心地よい疲労感と、初めての社交を大方つつがなく終えた安堵感に包まれて、馬車に揺られながら、今日のことを思い返す。
アマンド様が一緒に行ってくださってよかった。
見渡した限りで、1人で参加している人など1人もいなかったし、それに・・。
「アマンド様」
ん?とアマンド様が目線を合わせた。
「今日は・・ありがとうございました。アマンド様にご一緒してもらえて助かりました」
「俺も、今日は行けてよかった。騎士団でこれから世話になる人達と顔合わせができたしな。」
彼の婚約者として、挨拶して回っている時、少しだけど、彼の役に立てている気がして嬉しかった。
アマンド様は元々口数が少ないし、表情もあまり変わらないので、冷たいとか、怖いという印象を持たれやすい。
そのせいか、今日は私を通して話しかけてくる方も多くて、アマンド様との橋渡し役になれた気がする。
私でも、彼の役に立てることがある。
そんなこと、思いもしなかった。
馬車は、うちの屋敷のある通りに差し掛かる。
「ああ、レイリア。今日、婚約指輪用のダイヤを預かっていってもいいだろうか?」
「まぁ申し訳ありません、アマンド様。ダイヤは宝物庫に入れてあるのですが、あいにく今日は父がおりませんの」
今朝、セバスチャンを通して、父にイエローダイヤを宝物庫に入れてもらうようお願いしてある。

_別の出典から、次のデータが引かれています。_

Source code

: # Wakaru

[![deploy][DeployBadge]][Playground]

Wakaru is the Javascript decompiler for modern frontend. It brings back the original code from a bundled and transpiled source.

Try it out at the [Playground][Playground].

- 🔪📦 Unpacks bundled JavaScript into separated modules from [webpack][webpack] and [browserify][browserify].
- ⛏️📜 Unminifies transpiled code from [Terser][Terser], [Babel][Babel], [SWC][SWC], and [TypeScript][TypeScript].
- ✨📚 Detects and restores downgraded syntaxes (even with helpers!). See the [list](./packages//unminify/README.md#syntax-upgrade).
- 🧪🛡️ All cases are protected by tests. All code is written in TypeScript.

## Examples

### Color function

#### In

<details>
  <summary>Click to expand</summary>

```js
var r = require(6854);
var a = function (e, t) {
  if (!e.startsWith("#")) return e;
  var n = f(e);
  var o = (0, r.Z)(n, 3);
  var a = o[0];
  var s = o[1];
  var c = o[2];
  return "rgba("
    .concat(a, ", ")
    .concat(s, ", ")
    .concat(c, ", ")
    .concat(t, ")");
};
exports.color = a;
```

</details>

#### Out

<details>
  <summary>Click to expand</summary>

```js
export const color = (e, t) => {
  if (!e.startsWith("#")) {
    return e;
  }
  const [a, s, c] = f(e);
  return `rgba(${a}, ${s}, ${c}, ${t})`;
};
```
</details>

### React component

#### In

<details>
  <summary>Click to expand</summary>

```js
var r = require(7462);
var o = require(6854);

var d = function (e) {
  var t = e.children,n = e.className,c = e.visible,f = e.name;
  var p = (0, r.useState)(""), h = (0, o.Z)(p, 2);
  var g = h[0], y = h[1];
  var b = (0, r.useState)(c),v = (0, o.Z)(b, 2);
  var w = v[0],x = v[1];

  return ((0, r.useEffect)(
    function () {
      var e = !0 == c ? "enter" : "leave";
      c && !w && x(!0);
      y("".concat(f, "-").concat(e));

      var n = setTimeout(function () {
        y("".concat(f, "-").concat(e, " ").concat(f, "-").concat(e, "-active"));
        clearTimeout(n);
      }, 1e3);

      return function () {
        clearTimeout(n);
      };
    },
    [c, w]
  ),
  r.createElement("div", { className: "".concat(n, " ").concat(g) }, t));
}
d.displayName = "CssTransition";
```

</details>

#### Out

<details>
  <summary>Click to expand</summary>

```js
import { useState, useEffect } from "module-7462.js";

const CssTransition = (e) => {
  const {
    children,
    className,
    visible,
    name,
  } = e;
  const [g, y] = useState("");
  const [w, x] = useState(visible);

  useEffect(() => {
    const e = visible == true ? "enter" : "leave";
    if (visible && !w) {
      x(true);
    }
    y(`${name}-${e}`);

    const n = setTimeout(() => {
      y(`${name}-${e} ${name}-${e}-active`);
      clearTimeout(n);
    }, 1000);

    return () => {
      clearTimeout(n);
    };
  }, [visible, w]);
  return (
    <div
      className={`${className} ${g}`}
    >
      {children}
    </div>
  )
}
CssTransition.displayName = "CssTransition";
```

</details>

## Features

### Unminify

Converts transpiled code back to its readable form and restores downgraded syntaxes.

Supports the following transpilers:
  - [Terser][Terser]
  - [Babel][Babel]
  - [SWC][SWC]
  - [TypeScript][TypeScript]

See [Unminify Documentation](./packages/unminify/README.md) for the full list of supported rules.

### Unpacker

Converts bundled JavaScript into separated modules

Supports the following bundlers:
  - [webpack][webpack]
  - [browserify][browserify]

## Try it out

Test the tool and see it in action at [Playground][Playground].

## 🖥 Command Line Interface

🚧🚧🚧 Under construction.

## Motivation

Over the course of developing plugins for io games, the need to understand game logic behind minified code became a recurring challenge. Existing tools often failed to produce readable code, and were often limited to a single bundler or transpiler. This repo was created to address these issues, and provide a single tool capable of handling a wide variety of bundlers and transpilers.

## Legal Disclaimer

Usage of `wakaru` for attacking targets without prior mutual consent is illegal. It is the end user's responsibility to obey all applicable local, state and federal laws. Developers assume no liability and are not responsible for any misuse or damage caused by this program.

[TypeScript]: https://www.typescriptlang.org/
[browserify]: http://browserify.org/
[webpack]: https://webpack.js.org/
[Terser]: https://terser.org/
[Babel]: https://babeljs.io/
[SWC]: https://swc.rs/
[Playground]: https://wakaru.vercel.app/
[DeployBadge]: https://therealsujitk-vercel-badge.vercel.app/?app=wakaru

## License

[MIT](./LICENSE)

宝物庫の鍵は家長が管理するから、父が不在なら、諦めるしかない。
「・・そうか。残念だが、また次の機会にさせてもらおう」
「・・はい」
そう言いながら、私は思わず目を伏せる。
ずっと、チリチリと胸が痛むのだ。
去年の私は、仕事の忙しい彼の役に立てることなんて、ないと思い込んでいた。
彼の仕事を第一に考えて、休ませるために極力会う回数を減らして・・遠慮することしかできないと思っていた。
でも実は、他にできることがあったのかもしれない。彼の助けになることが。
アマンド様は、婚約者としてこんなにもよくしてくれる。
でも、これだけよくしてもらうだけの何かを、私は彼に返せていただろうか。
屋敷に到着し、馬車がとまる。
窓の外にセバスチャンの姿が見える。
「アマンド様、今日は本当にありがとうございました。ここで大丈夫ですわ。どうぞこのままお帰りください。」
微笑んで彼を見ると、彼もまた私を見つめ返していた。
妙な間が空く。
「レイリア、もうすぐ御前試合がある。」
それまでに比べて、声が少し硬い。
思わず、目が泳ぐ。
「あ、ああ、そうね。もうそんな時期ですわね」
彼がその話を振ってくると思わなかったから、動揺してしまう。
「レイリア、その、今年も」
「いいの!」
思いのほか、大きな声になってしまい、それがまた心を揺らす。
とても目が合わせられなくて、私は腰を浮かせて慌てて立ち上がった。
「レイリア?」
「私のことは気にしないで?その・・その日は他に約束があるの」
「約束?レイリア、待ってくれ」
アマンド様の手が伸びてきて、思わず身を引いた。
アマンド様が、動きを止める。
「とにかくその、私は大丈夫だから。この話は、終わりにしましょう。今日はありがとうございました。」
失礼、と小声で言って、馬車を出た。
もう、呼び止められなかった。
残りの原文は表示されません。